Unfortunately the United States is not alone in this regard, for none of the instruments referenced in this article define the term “environment” with adequate precision.117 Similarly, there is no consensus regarding the term's scope vis-à-vis customary international law.118 Nevertheless, as a specially affected State that has engaged in a significant number and variety of armed conflicts since the environmental aspects of IHL first emerged, clarifying how the United States interprets the concept could potentially avoid haphazard interpretation or application of the law. At the very least, it would likely prove influential in shepherding agreement regarding the precise contours of the term's scope as it pertains to customary international law.
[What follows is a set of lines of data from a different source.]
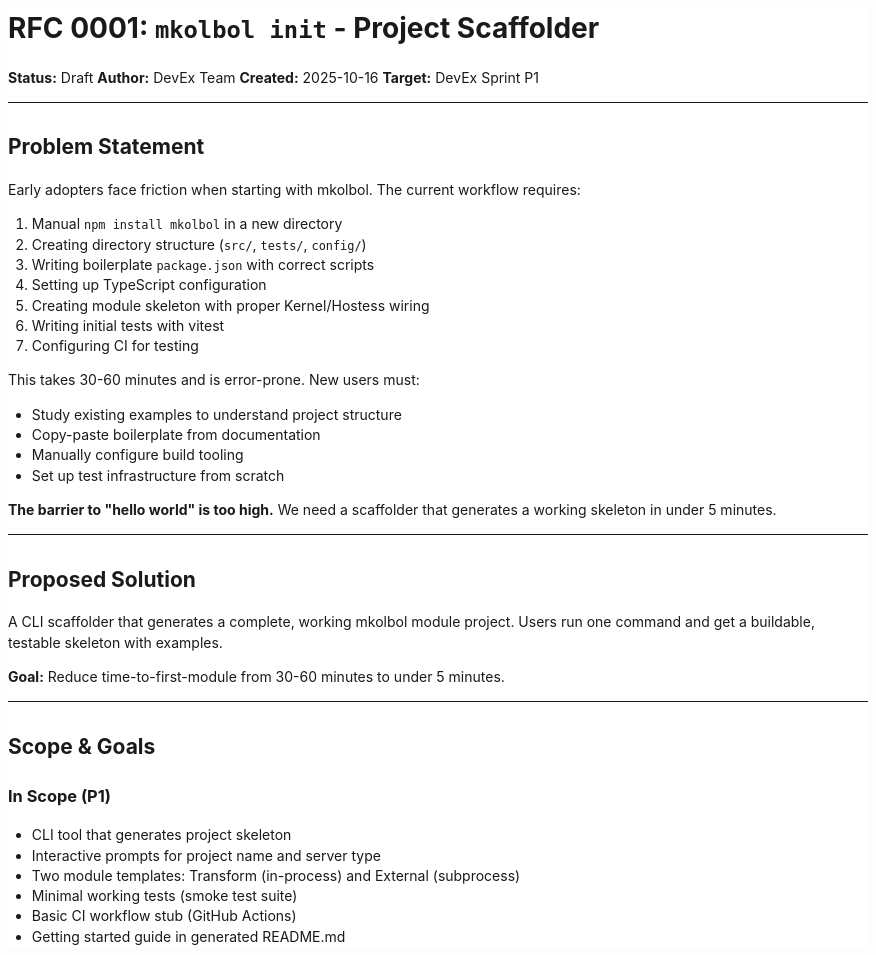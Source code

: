 # RFC 0001: `mkolbol init` - Project Scaffolder

**Status:** Draft
**Author:** DevEx Team
**Created:** 2025-10-16
**Target:** DevEx Sprint P1

---

## Problem Statement

Early adopters face friction when starting with mkolbol. The current workflow requires:

1. Manual `npm install mkolbol` in a new directory
2. Creating directory structure (`src/`, `tests/`, `config/`)
3. Writing boilerplate `package.json` with correct scripts
4. Setting up TypeScript configuration
5. Creating module skeleton with proper Kernel/Hostess wiring
6. Writing initial tests with vitest
7. Configuring CI for testing

This takes 30-60 minutes and is error-prone. New users must:

- Study existing examples to understand project structure
- Copy-paste boilerplate from documentation
- Manually configure build tooling
- Set up test infrastructure from scratch

**The barrier to "hello world" is too high.** We need a scaffolder that generates a working skeleton in under 5 minutes.

---

## Proposed Solution

A CLI scaffolder that generates a complete, working mkolbol module project. Users run one command and get a buildable, testable skeleton with examples.

**Goal:** Reduce time-to-first-module from 30-60 minutes to under 5 minutes.

---

## Scope & Goals

### In Scope (P1)

- CLI tool that generates project skeleton
- Interactive prompts for project name and server type
- Two module templates: Transform (in-process) and External (subprocess)
- Minimal working tests (smoke test suite)
- Basic CI workflow stub (GitHub Actions)
- Getting started guide in generated README.md
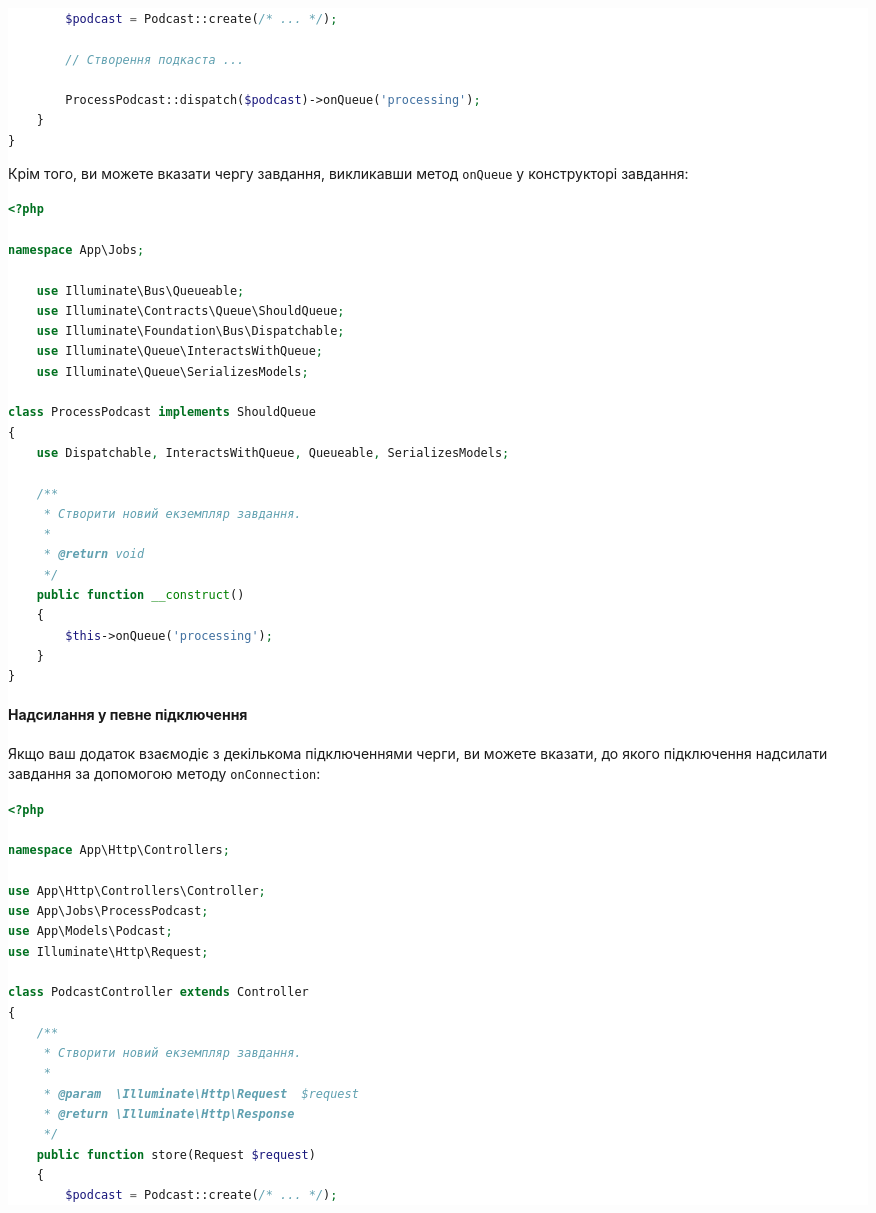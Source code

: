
 ```php
        $podcast = Podcast::create(/* ... */);

        // Створення подкаста ...

        ProcessPodcast::dispatch($podcast)->onQueue('processing');
    }
}
```

Крім того, ви можете вказати чергу завдання, викликавши метод `onQueue` у конструкторі завдання:

```php
<?php

namespace App\Jobs;

    use Illuminate\Bus\Queueable;
    use Illuminate\Contracts\Queue\ShouldQueue;
    use Illuminate\Foundation\Bus\Dispatchable;
    use Illuminate\Queue\InteractsWithQueue;
    use Illuminate\Queue\SerializesModels;

class ProcessPodcast implements ShouldQueue
{
    use Dispatchable, InteractsWithQueue, Queueable, SerializesModels;

    /**
     * Створити новий екземпляр завдання.
     *
     * @return void
     */
    public function __construct()
    {
        $this->onQueue('processing');
    }
}
```

<a name="dispatching-to-a-particular-connection"></a>

#### Надсилання у певне підключення

Якщо ваш додаток взаємодіє з декількома підключеннями черги, ви можете вказати, до якого підключення надсилати завдання за допомогою методу `onConnection`:

```php
<?php

namespace App\Http\Controllers;

use App\Http\Controllers\Controller;
use App\Jobs\ProcessPodcast;
use App\Models\Podcast;
use Illuminate\Http\Request;

class PodcastController extends Controller
{
    /**
     * Створити новий екземпляр завдання.
     *
     * @param  \Illuminate\Http\Request  $request
     * @return \Illuminate\Http\Response
     */
    public function store(Request $request)
    {
        $podcast = Podcast::create(/* ... */);
```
A related ambiguity is how the United States calculates harm that might befall the environment during military operations in armed conflict. For instance, to the extent that the environment enjoys the protections afforded to civilian objects, should collateral damage be assessed like other objects? Or does the nature of the environment distinguish it in kind from manufactured objects, such as buildings, equipment or critical infrastructure? Should harm to the environment be evaluated based on its impact on the civilian population (the anthropocentric approach), or does the environment have intrinsic value forming the basis for calculating such rules as proportionality? Must attackers inquire into the fragility of applicable parts of the environment, such as an ecosystem on the brink of collapse, when making these calculations? Considering the extent to which parts of the environment are interrelated and how irreversible environmental impacts may be, these questions loom larger in the environmental context than in others.

Similar obscurities no doubt remain, and there is little question that the United States acknowledges them – yet, instead of working to clarify these areas, it has largely leveraged the law's opacity for political flexibility. As an example, when responding to the ICRC Customary Law Study, the United States primarily attacked the evidence underlying the ICRC's purported rules, but it did not provide alternative conclusions as to the law's content. In short, one could describe the United States’ approach to the post-Vietnam environmental conversation as somewhat defensive and reactive; it has not assumed a proactive, descriptive posture that could lend some coherence to the law, especially given its leadership potential in the field.

Concluding thoughts

The extent to which IHL protects the environment is, unfortunately, ill-settled. This is due in part to the United States’ unwillingness to ratify AP I and its resistance to legal interpretations expressed in the ICRC Customary Law Study. Beyond broad agreement that the prohibition against wanton destruction and the conduct-of-hostility rules, in their varying treaty and customary expressions, offer non-specific environmental protections, there is little consensus as to precisely how IHL's current framework applies to the environment and its constituent parts.

Yet, within that context, we find the US position reasonable. In light of the constitutive elements of customary international law, there is little support for the contention that the relevant provisions in AP I or the entirety of the purported rules pertaining to the environment in the ICRC Customary Law Study have crystallized into customary international law. They neither reflect the general practice of States, nor is there sufficient evidence of their acceptance as customary law. Simply put, they do not satisfy the high bar for customary law status that is well established in international law.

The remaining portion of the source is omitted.